(Records for the task):
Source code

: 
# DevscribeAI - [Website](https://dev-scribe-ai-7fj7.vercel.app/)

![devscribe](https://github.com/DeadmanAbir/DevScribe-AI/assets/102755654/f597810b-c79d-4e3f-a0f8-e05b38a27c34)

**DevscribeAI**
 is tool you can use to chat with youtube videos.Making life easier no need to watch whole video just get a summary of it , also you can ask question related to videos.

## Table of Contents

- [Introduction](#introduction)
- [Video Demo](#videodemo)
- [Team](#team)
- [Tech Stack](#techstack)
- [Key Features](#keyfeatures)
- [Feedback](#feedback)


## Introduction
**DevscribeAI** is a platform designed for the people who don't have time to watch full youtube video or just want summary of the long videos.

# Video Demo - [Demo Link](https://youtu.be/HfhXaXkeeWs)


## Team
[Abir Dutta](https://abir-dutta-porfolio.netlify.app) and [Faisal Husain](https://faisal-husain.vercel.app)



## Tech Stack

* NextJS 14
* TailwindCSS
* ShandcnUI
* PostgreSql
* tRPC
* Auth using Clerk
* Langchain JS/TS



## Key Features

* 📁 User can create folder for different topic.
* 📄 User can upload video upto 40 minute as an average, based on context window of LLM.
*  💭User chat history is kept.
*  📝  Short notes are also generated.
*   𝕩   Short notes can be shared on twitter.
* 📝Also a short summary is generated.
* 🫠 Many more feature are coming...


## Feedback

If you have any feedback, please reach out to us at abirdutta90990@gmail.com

(Task instructions): Which lines in the material above include the string "DevscribeAI"? Pull them out.

(Result for this task):
# DevscribeAI - [Website](https://dev-scribe-ai-7fj7.vercel.app/)
**DevscribeAI**
**DevscribeAI** is a platform designed for the people who don't have time to watch full youtube video or just want summary of the long videos.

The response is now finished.